Meeting was kinda anti-climactic. No-one called Sound Transit fascists. Kevin Wallace still came off as a used-car salesman with his “now we can all unite behind B7” pitch at the end. John Chelminiak’s point that neither alignment can realistically be used for an Issaquah extension was the only thing I didn’t already know. He and Balducci seemed to have the facts most firmly in hand throughout the whole proceeding.
That’s because they deal in facts, while Wallace’s camp deals in feelings and maybes.
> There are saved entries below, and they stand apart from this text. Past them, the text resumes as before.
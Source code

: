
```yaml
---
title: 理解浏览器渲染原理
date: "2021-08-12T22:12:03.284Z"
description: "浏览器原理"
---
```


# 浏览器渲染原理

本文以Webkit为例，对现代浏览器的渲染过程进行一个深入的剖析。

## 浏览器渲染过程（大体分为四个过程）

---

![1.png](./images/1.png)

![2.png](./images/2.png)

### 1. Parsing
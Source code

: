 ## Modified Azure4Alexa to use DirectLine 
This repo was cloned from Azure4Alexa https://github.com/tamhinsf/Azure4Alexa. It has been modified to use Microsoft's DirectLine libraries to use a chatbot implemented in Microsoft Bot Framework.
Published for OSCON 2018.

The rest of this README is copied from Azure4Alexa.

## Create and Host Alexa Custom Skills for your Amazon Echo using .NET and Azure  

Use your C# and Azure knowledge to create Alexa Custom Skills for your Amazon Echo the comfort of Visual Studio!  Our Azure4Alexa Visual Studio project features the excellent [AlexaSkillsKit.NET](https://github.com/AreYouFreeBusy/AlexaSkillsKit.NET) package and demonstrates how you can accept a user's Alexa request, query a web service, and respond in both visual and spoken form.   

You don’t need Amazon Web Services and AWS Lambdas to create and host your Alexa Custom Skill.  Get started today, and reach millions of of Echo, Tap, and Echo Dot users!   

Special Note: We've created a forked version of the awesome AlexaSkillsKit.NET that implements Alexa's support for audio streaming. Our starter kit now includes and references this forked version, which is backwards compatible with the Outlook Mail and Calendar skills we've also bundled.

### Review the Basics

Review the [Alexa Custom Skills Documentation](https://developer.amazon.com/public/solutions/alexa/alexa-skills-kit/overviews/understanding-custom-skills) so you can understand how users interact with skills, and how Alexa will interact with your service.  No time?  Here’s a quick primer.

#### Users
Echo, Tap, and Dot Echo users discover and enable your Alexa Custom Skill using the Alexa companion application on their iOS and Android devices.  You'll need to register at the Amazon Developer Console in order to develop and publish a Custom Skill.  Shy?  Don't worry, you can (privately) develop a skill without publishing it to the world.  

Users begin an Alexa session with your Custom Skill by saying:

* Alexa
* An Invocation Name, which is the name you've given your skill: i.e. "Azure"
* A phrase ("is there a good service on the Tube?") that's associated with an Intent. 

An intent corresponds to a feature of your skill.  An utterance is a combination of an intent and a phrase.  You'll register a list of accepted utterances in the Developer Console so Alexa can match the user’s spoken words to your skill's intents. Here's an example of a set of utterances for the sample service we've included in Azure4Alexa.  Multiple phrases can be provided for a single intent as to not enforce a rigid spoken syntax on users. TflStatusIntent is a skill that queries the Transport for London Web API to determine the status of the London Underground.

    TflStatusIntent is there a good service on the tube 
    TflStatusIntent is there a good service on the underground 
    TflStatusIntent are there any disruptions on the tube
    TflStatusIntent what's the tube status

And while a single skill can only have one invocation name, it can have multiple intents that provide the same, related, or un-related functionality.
Also, I guarantee that they’re going to vote 4-3 in favor of spending another million bucks trying to lower the cost of the C segment. It’ll come in at the same cost as Sound Transit’s option, but Jennifer Robertson will claim every possible best-case scenario will happen, and therefore the final price tag will come in $150 million under the expected cost.
Read the Arup report. They claim B7R is only $40 million more than B2M. But they get there by assuming you can run freight trains on the ST line and that they don’t have to build the Eastside Trail.
You should care about this not only because of the train angle, but also because the Eastside would be losing a trail that would rival the Burke-Gilman for daily riders. Cascade estimates 3,000 riders a day. There is a huge need for a safe bike trunk line with very few good current options for bikes.
There’s as much chance that corridor will ever see freight again as the Burke Gilman. That’s why it makes sense to designate the “freight” ROW as “interim” bike path. That’s what all rail banking is predicated on. And, if for some reason a RR decided they needed the entire ROW back they can kick everybody out of the pool so having a contingency to co-operate with freight isn’t a bad idea. But in this case it’s never going to happen.
Love that people against the Sound Transit preferred option are now bringing up B3. This was the same alignment shouted down by Kemper, Wallace and other NIMBY proponents back in 2009. A little late to finding religeon…
Kemper is against all alignments. Kevin Wallace has a strong preference for B7 but the council at the time unanimously supported a modified alignment very similar to B3 with the disclaimer that if the new modified alignment was ruled out then the council preference defaulted back to B7. Balducci, Degginger and Chelminiak all signed on to this. The major improvement between B2 and B3 is the entrance into DT Bellevue. That approach is inherent in B7.